How Much Does Therapy Cost?

 

When I finally made the decision to work with Toni, I had to call my health insurance provider to crunch the numbers. Each 60-minute session cost $150. I had a $150 deductible, and insurance was willing to pay $55 for each of my sessions. So I had to pay $95 out-of-pocket each session, which amounted to $380 a month.

 

I religiously attended therapy for 11 months, which meant a total of $4,180 for therapy. And it could have been worse – without insurance, I would have had to pay $7,200. But on the other hand, if I had chosen one of the therapists from my network – which had a co-pay of $15 – I would have only had to pay $660 in total.

 

Cost of Therapy at a Glance

 

Therapy without insurance: $7,200

Therapy with insurance (out-of-network therapist): $4,180

Therapy with insurance (in-network therapist): $660

 

How Much is Too Much?

 

Based on these numbers, I could have saved big on therapy if I’d settled for in-network therapists. But that’s just it: I would have settled.

 

From the little nudges she would give me to come in when I was feeling discouraged to the continued support that she still provides even though I no longer see her, I would have to say the only thing that I lost in this situation was money.

 

I know it sounds obnoxious to write that as many of us struggle with a range of competing expenses – from rent to groceries.
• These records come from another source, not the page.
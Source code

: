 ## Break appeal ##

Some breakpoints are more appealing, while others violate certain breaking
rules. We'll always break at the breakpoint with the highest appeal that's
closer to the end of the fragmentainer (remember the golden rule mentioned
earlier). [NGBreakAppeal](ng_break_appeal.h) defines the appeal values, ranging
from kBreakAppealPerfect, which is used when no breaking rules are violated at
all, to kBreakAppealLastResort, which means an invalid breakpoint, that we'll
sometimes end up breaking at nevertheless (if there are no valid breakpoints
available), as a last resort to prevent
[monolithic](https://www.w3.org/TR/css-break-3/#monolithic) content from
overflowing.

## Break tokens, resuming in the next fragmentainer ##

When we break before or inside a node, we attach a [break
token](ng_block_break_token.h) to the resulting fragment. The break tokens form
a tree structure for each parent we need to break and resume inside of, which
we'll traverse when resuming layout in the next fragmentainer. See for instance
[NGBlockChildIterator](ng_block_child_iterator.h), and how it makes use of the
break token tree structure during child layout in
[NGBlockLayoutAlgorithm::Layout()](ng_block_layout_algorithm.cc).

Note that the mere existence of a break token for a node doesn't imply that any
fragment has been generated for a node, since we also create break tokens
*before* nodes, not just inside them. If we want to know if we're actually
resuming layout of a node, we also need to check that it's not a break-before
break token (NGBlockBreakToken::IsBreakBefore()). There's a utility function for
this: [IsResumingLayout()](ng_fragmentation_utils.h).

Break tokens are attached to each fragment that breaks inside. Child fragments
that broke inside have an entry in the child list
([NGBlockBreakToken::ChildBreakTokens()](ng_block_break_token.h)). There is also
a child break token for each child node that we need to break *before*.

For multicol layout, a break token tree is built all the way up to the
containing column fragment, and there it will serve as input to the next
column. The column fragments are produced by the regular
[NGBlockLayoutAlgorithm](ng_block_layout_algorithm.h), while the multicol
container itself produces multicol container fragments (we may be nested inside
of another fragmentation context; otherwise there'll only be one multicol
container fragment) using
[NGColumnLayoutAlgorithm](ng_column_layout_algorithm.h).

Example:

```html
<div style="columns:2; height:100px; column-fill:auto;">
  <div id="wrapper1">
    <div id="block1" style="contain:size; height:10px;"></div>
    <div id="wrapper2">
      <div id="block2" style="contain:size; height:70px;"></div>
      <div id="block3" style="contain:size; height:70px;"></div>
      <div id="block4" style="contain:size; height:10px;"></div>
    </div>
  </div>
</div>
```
But when I made a commitment to investing in my mental health and emotional happiness, I literally had to put my money where my mouth was.

 

I liken the process of looking for a therapist to that of looking for a partner. While it would have been nice if my husband were independently wealthy, it wasn’t necessary for love. Similarly, I would have been ecstatic to find an in-network therapist that I loved. But I didn’t.

 

The experience of finding a therapist helped me to truly understand the difference between cost and worth. Cost is the dollar amount that we place on a service. Worth is a little deeper, and extremely personal. Since I valued my emotional and mental health – and realized that I needed support in reestablishing my self-respect and identity – I knew that choosing the more expensive option would make the most sense for me and for my goals.

 

How Therapy Eventually Paid for Itself

 

In therapy, I had the chance to rebuild myself and rewrite the narrative that I told myself (and others) about who I was.

 

Through my inner work, I cultivated the courage to establish and maintain boundaries. I also gained a deep level of respect for my feelings, an awareness of my passions, and a deep trust in my ability to make the best decisions for my own life and for my newborn baby.

 

In concrete terms, between the time that I started therapy and the time I ended it, I left my toxic position at work and found a new one where I was valued for my contributions; nearly doubled my revenue and client base for my personal business; and felt better in my own skin.

 

So, should you go a little broke for your mental health? My answer: yes.